THE DATA Block Start

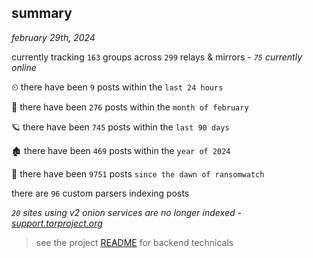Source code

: 
## summary
_february 29th, 2024_

currently tracking `163` groups across `299` relays & mirrors - _`75` currently online_

⏲ there have been `9` posts within the `last 24 hours`

🦈 there have been `276` posts within the `month of february`

🪐 there have been `745` posts within the `last 90 days`

🏚 there have been `469` posts within the `year of 2024`

🦕 there have been `9751` posts `since the dawn of ransomwatch`

there are `96` custom parsers indexing posts

_`20` sites using v2 onion services are no longer indexed - [support.torproject.org](https://support.torproject.org/onionservices/v2-deprecation/)_

> see the project [README](https://github.com/joshhighet/ransomwatch#ransomwatch--) for backend technicals
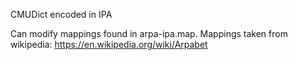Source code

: CMUDict encoded in IPA

Can modify mappings found in arpa-ipa.map.
Mappings taken from wikipedia: https://en.wikipedia.org/wiki/Arpabet
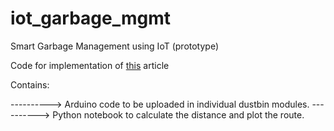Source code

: # iot_garbage_mgmt
Smart Garbage Management using IoT (prototype)


Code for implementation of [this](https://medium.com/@vganesh1223/smart-garbage-management-using-iot-675c3c774bb6) article

Contains:

----------> Arduino code to be uploaded in individual dustbin modules.
----------> Python notebook to calculate the distance and plot the route.
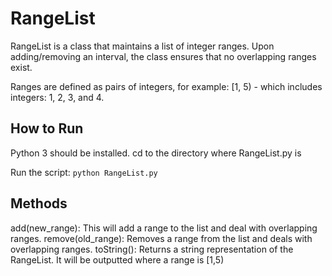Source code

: # RangeList
RangeList is a class that maintains a list of integer ranges.
Upon adding/removing an interval, the class ensures that no overlapping ranges exist.

Ranges are defined as pairs of integers, for example: [1, 5) - which includes integers: 1, 2, 3, and 4.

## How to Run
Python 3 should be installed.
cd to the directory where RangeList.py is

Run the script:
`python RangeList.py`

## Methods
add(new_range): This will add a range to the list and deal with overlapping ranges.
remove(old_range): Removes a range from the list and deals with overlapping ranges.
toString(): Returns a string representation of the RangeList. It will be outputted where a range is [1,5)
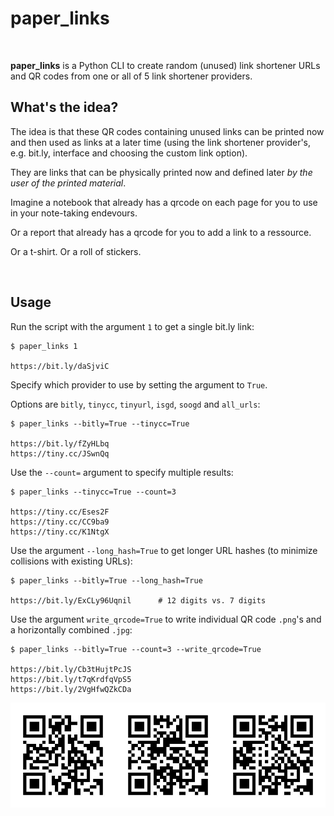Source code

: # paper_links

<br>

**paper_links** is a Python CLI to create random (unused) link shortener URLs and QR codes from one or all of 5 link shortener providers.

## What's the idea?
The idea is that these QR codes containing unused links can be printed now and then used as links at a later time (using the link shortener provider's, e.g. bit.ly, interface and choosing the custom link option). 

They are links that can be physically printed now and defined later *by the user of the printed material*.

Imagine a notebook that already has a qrcode on each page for you to use in your note-taking endevours.

Or a report that already has a qrcode for you to add a link to a ressource.

Or a t-shirt. Or a roll of stickers.

<br>

## Usage

Run the script with the argument `1` to get a single bit.ly link:

    $ paper_links 1

    https://bit.ly/daSjviC

Specify which provider to use by setting the argument to `True`. 

Options are `bitly`, `tinycc`, `tinyurl`, `isgd`, `soogd` and `all_urls`:

    $ paper_links --bitly=True --tinycc=True

    https://bit.ly/fZyHLbq
    https://tiny.cc/JSwnQq

Use the `--count=` argument to specify multiple results:

    $ paper_links --tinycc=True --count=3

    https://tiny.cc/Eses2F
    https://tiny.cc/CC9ba9
    https://tiny.cc/K1NtgX

Use the argument `--long_hash=True` to get longer URL hashes (to minimize collisions with existing URLs):

    $ paper_links --bitly=True --long_hash=True

    https://bit.ly/ExCLy96Uqnil      # 12 digits vs. 7 digits

Use the argument `write_qrcode=True` to write individual QR code `.png`'s and a horizontally combined `.jpg`:

    $ paper_links --bitly=True --count=3 --write_qrcode=True

    https://bit.ly/Cb3tHujtPcJS
    https://bit.ly/t7qKrdfqVpS5
    https://bit.ly/2VgHfwQZkCDa

![qrcode](horizontally_combined.jpg)
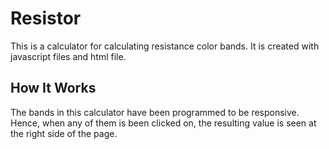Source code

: # Resistor
This is a calculator for calculating resistance color bands. It is created with javascript files and html file. 

## How It Works
The bands in this calculator have been programmed to be responsive. Hence, when any of them is been clicked on, the resulting value is seen at the right side of the page.
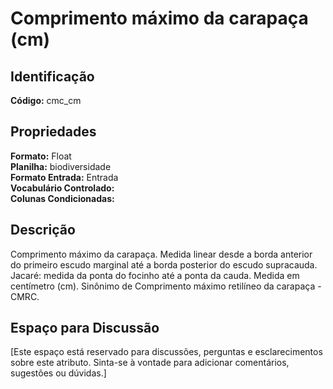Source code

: # Comprimento máximo da carapaça (cm)

## Identificação
**Código:** cmc_cm

## Propriedades
**Formato:** Float  
**Planilha:** biodiversidade  
**Formato Entrada:** Entrada  
**Vocabulário Controlado:**   
**Colunas Condicionadas:**   

## Descrição
Comprimento máximo da carapaça. Medida linear desde a borda anterior do primeiro escudo marginal até a borda posterior do escudo supracauda. Jacaré: medida da ponta do focinho até a ponta da cauda. Medida em centímetro (cm). Sinônimo de Comprimento máximo retilíneo da carapaça - CMRC.

## Espaço para Discussão
[Este espaço está reservado para discussões, perguntas e esclarecimentos sobre este atributo. Sinta-se à vontade para adicionar comentários, sugestões ou dúvidas.]
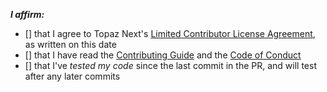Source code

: <!-- remove space and place 'x' mark between square [] brackets or click the checkbox after saving to affirm: -->
**_I affirm:_**
- [] that I agree to Topaz Next's [Limited Contributor License Agreement](https://github.com/topaz-next/topaz/blob/release/.github/CONTRIBUTOR_AGREEMENT.md), as written on this date
- [] that I have read the [Contributing Guide](https://github.com/topaz-next/topaz/blob/release/CONTRIBUTING.md) and the [Code of Conduct](https://github.com/topaz-next/topaz/blob/release/CODE_OF_CONDUCT.md)
- [] that I've _tested my code_ since the last commit in the PR, and will test after any later commits
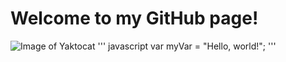 # Welcome to my GitHub page!
![Image of Yaktocat](https://octodex.github.com/images/yaktocat.png)
''' javascript
var myVar = "Hello, world!";
'''
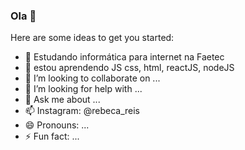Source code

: ### Ola 👋


Here are some ideas to get you started:

- 🔭 Estudando informática para internet na Faetec
- 🌱 estou aprendendo JS css, html, reactJS, nodeJS
- 👯 I’m looking to collaborate on ...
- 🤔 I’m looking for help with ...
- 💬 Ask me about ...
- 📫 Instagram: @rebeca_reis
- 😄 Pronouns: ...
- ⚡ Fun fact: ...

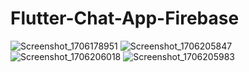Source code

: # Flutter-Chat-App-Firebase
![Screenshot_1706178951](https://github.com/SufiyanRazaq/Flutter-Chat-App-Firebase/assets/119070430/52dff234-545e-43be-b130-99d402e966c7)
![Screenshot_1706205847](https://github.com/SufiyanRazaq/Flutter-Chat-App-Firebase/assets/119070430/99df0cd4-d396-4961-807f-32115ebb835a)
![Screenshot_1706206018](https://github.com/SufiyanRazaq/Flutter-Chat-App-Firebase/assets/119070430/da774405-2051-45b1-8b17-d9360455fdf4)
![Screenshot_1706205983](https://github.com/SufiyanRazaq/Flutter-Chat-App-Firebase/assets/119070430/ba6331e4-a8dc-429f-964a-eeb27e84ac73)
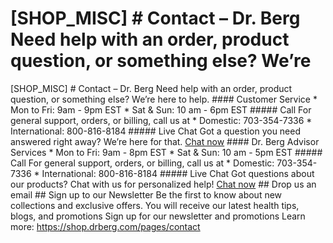 # [SHOP_MISC] # Contact – Dr. Berg Need help with an order, product question, or something else? We’re

[SHOP_MISC] # Contact – Dr. Berg Need help with an order, product question, or something else? We’re here to help. #### Customer Service * Mon to Fri: 9am - 9pm EST * Sat & Sun: 10 am - 6pm EST ##### Call For general support, orders, or billing, call us at * Domestic: 703-354-7336 * International: 800-816-8184 ##### Live Chat Got a question you need answered right away? We’re here for that. [Chat now](#1) #### Dr. Berg Advisor Services * Mon to Fri: 9am - 8pm EST * Sat & Sun: 10 am - 5pm EST ##### Call For general support, orders, or billing, call us at * Domestic: 703-354-7336 * International: 800-816-8184 ##### Live Chat Got questions about our products? Chat with us for personalized help! [Chat now](#1) ## Drop us an email ## Sign up to our Newsletter Be the first to know about new collections and exclusive offers. You will receive our latest health tips, blogs, and promotions Sign up for our newsletter and promotions
Learn more: https://shop.drberg.com/pages/contact
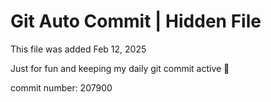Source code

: # Git Auto Commit | Hidden File

This file was added Feb 12, 2025

Just for fun and keeping my daily git commit active 🤪

commit number: 207900
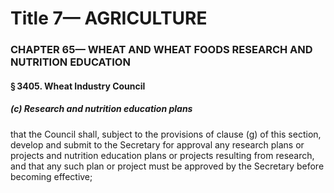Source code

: 
# Title 7— AGRICULTURE
### CHAPTER 65— WHEAT AND WHEAT FOODS RESEARCH AND NUTRITION EDUCATION
#### § 3405. Wheat Industry Council
##### (c) Research and nutrition education plans

that the Council shall, subject to the provisions of clause (g) of this section, develop and submit to the Secretary for approval any research plans or projects and nutrition education plans or projects resulting from research, and that any such plan or project must be approved by the Secretary before becoming effective;
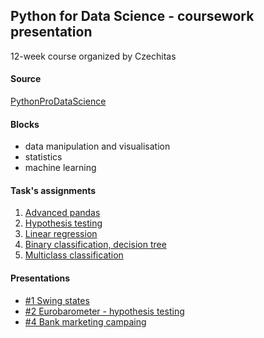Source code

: ## Python for Data Science - coursework presentation
12-week course organized by Czechitas 

#### Source
[PythonProDataScience](https://github.com/pesikj/PythonProDataScience)

#### Blocks
* data manipulation and visualisation
* statistics
* machine learning

#### Task's assignments
1. [Advanced pandas](https://github.com/pesikj/PythonProDataScience/domaci_ukoly/01.ipynb)
2. [Hypothesis testing](https://github.com/pesikj/PythonProDataScience/domaci_ukoly/02.ipynb)
3. [Linear regression](https://github.com/pesikj/PythonProDataScience/domaci_ukoly/03.ipynb)
4. [Binary classification, decision tree](https://github.com/pesikj/PythonProDataScience/domaci_ukoly/04.ipynb)
5. [Multiclass classification](https://github.com/pesikj/PythonProDataScience/domaci_ukoly/05.ipynb)

#### Presentations
* [#1 Swing states](DU_01/DU_01.ipynb)
* [#2 Eurobarometer - hypothesis testing](DU_02/DU_02.ipynb)
* [#4 Bank marketing campaing](DU_04/DU_04.ipynb)
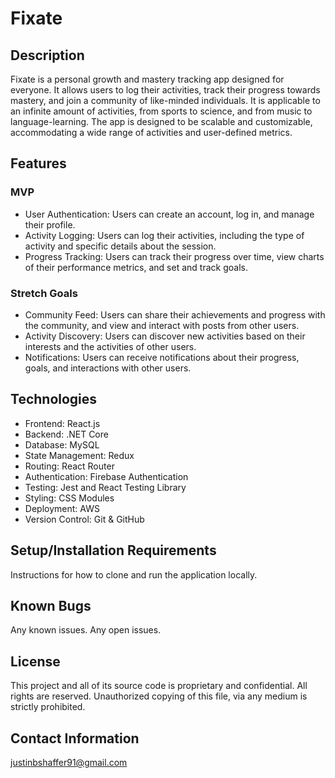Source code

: # Fixate

## Description

Fixate is a personal growth and mastery tracking app designed for everyone. It allows users to log their activities, track their progress towards mastery, and join a community of like-minded individuals. It is applicable to an infinite amount of activities, from sports to science, and from music to language-learning. The app is designed to be scalable and customizable, accommodating a wide range of activities and user-defined metrics.

## Features

### MVP

- User Authentication: Users can create an account, log in, and manage their profile.
- Activity Logging: Users can log their activities, including the type of activity and specific details about the session.
- Progress Tracking: Users can track their progress over time, view charts of their performance metrics, and set and track goals.

### Stretch Goals

- Community Feed: Users can share their achievements and progress with the community, and view and interact with posts from other users.
- Activity Discovery: Users can discover new activities based on their interests and the activities of other users.
- Notifications: Users can receive notifications about their progress, goals, and interactions with other users.

## Technologies

- Frontend: React.js
- Backend: .NET Core
- Database: MySQL
- State Management: Redux
- Routing: React Router
- Authentication: Firebase Authentication
- Testing: Jest and React Testing Library
- Styling: CSS Modules
- Deployment: AWS
- Version Control: Git & GitHub

## Setup/Installation Requirements

Instructions for how to clone and run the application locally.

## Known Bugs

Any known issues.
Any open issues.

## License

This project and all of its source code is proprietary and confidential. All rights are reserved. Unauthorized copying of this file, via any medium is strictly prohibited.

## Contact Information

justinbshaffer91@gmail.com
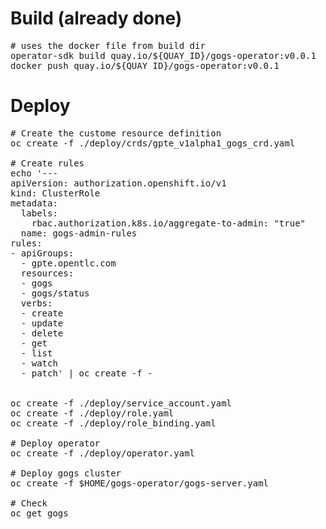 # Build (already done)
<pre>
# uses the docker file from build dir
operator-sdk build quay.io/${QUAY_ID}/gogs-operator:v0.0.1
docker push quay.io/${QUAY_ID}/gogs-operator:v0.0.1
</pre>

# Deploy
<pre>
# Create the custome resource definition
oc create -f ./deploy/crds/gpte_v1alpha1_gogs_crd.yaml

# Create rules
echo '---
apiVersion: authorization.openshift.io/v1
kind: ClusterRole
metadata:
  labels:
    rbac.authorization.k8s.io/aggregate-to-admin: "true"
  name: gogs-admin-rules
rules:
- apiGroups:
  - gpte.opentlc.com
  resources:
  - gogs
  - gogs/status
  verbs:
  - create
  - update
  - delete
  - get
  - list
  - watch
  - patch' | oc create -f -


oc create -f ./deploy/service_account.yaml
oc create -f ./deploy/role.yaml
oc create -f ./deploy/role_binding.yaml

# Deploy operator
oc create -f ./deploy/operator.yaml

# Deploy gogs cluster
oc create -f $HOME/gogs-operator/gogs-server.yaml

# Check 
oc get gogs
</pre>
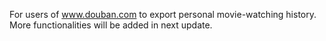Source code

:For users of www.douban.com to export personal movie-watching history.
More functionalities will be added in next update.

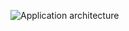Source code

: ![Application architecture](https://github.com/mslaffin/EBEAM_dashboard/blob/main/media/Topology.png)
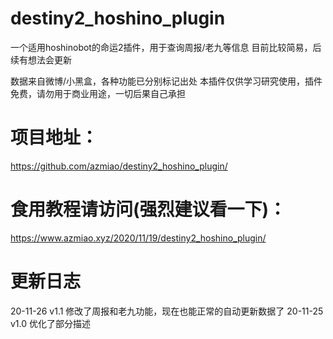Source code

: # destiny2_hoshino_plugin
一个适用hoshinobot的命运2插件，用于查询周报/老九等信息
目前比较简易，后续有想法会更新

数据来自微博/小黑盒，各种功能已分别标记出处
本插件仅供学习研究使用，插件免费，请勿用于商业用途，一切后果自己承担

# 项目地址：
https://github.com/azmiao/destiny2_hoshino_plugin/

# 食用教程请访问(强烈建议看一下)：
https://www.azmiao.xyz/2020/11/19/destiny2_hoshino_plugin/

# 更新日志
20-11-26    v1.1    修改了周报和老九功能，现在也能正常的自动更新数据了
20-11-25    v1.0    优化了部分描述
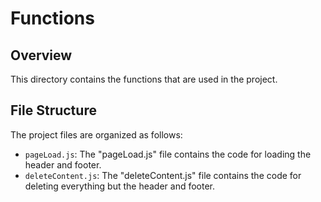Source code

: # Functions

## Overview

This directory contains the functions that are used in the project.

## File Structure

The project files are organized as follows:

- `pageLoad.js`: The "pageLoad.js" file contains the code for loading the header and footer.
- `deleteContent.js`: The "deleteContent.js" file contains the code for deleting everything but the header and footer.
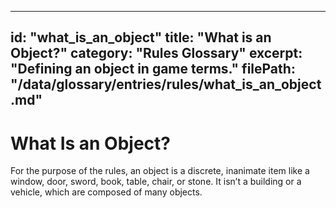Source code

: 
---
id: "what_is_an_object"
title: "What is an Object?"
category: "Rules Glossary"
excerpt: "Defining an object in game terms."
filePath: "/data/glossary/entries/rules/what_is_an_object.md"
---
# What Is an Object?
For the purpose of the rules, an object is a discrete, inanimate item like a window, door, sword, book, table, chair, or stone. It isn’t a building or a vehicle, which are composed of many objects.
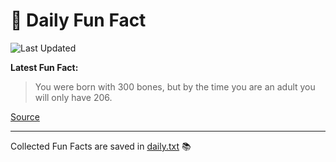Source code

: # 🌟 Daily Fun Fact

![Last Updated](https://img.shields.io/badge/Last_Updated-2025_05_13-blue?style=flat-square)

**Latest Fun Fact:**

> You were born with 300 bones, but by the time you are an adult you will only have 206.

[Source](http://www.djtech.net/humor/useless_facts.htm)

---

Collected Fun Facts are saved in [daily.txt](daily.txt) 📚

THE DATA Block End

TASK TO COMPLETE — Once the line with "- hypothesis testing](DU_02/DU_02.ipynb)" is found in the data above, reproduce it and each line after it exactly, through the line with "## Contact Information". Omit the pictures.

SOLUTION TO THIS PROBLEM —
* [#2 Eurobarometer - hypothesis testing](DU_02/DU_02.ipynb)
* [#4 Bank marketing campaing](DU_04/DU_04.ipynb)
Source code

: # Fixate

## Description

Fixate is a personal growth and mastery tracking app designed for everyone. It allows users to log their activities, track their progress towards mastery, and join a community of like-minded individuals. It is applicable to an infinite amount of activities, from sports to science, and from music to language-learning. The app is designed to be scalable and customizable, accommodating a wide range of activities and user-defined metrics.

## Features

### MVP

- User Authentication: Users can create an account, log in, and manage their profile.
- Activity Logging: Users can log their activities, including the type of activity and specific details about the session.
- Progress Tracking: Users can track their progress over time, view charts of their performance metrics, and set and track goals.

### Stretch Goals

- Community Feed: Users can share their achievements and progress with the community, and view and interact with posts from other users.
- Activity Discovery: Users can discover new activities based on their interests and the activities of other users.
- Notifications: Users can receive notifications about their progress, goals, and interactions with other users.

## Technologies

- Frontend: React.js
- Backend: .NET Core
- Database: MySQL
- State Management: Redux
- Routing: React Router
- Authentication: Firebase Authentication
- Testing: Jest and React Testing Library
- Styling: CSS Modules
- Deployment: AWS
- Version Control: Git & GitHub

## Setup/Installation Requirements

Instructions for how to clone and run the application locally.

## Known Bugs

Any known issues.
Any open issues.

## License

This project and all of its source code is proprietary and confidential. All rights are reserved. Unauthorized copying of this file, via any medium is strictly prohibited.

## Contact Information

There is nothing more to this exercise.